• [ABOUT THIS EXERCISE] Give back all of the data verbatim.

Saved entries:
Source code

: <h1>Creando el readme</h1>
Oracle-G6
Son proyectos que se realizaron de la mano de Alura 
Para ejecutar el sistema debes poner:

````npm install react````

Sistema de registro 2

• [EXERCISE RESPONSE]
Source code

: <h1>Creando el readme</h1>
Oracle-G6
Son proyectos que se realizaron de la mano de Alura 
Para ejecutar el sistema debes poner:

````npm install react````

Sistema de registro 2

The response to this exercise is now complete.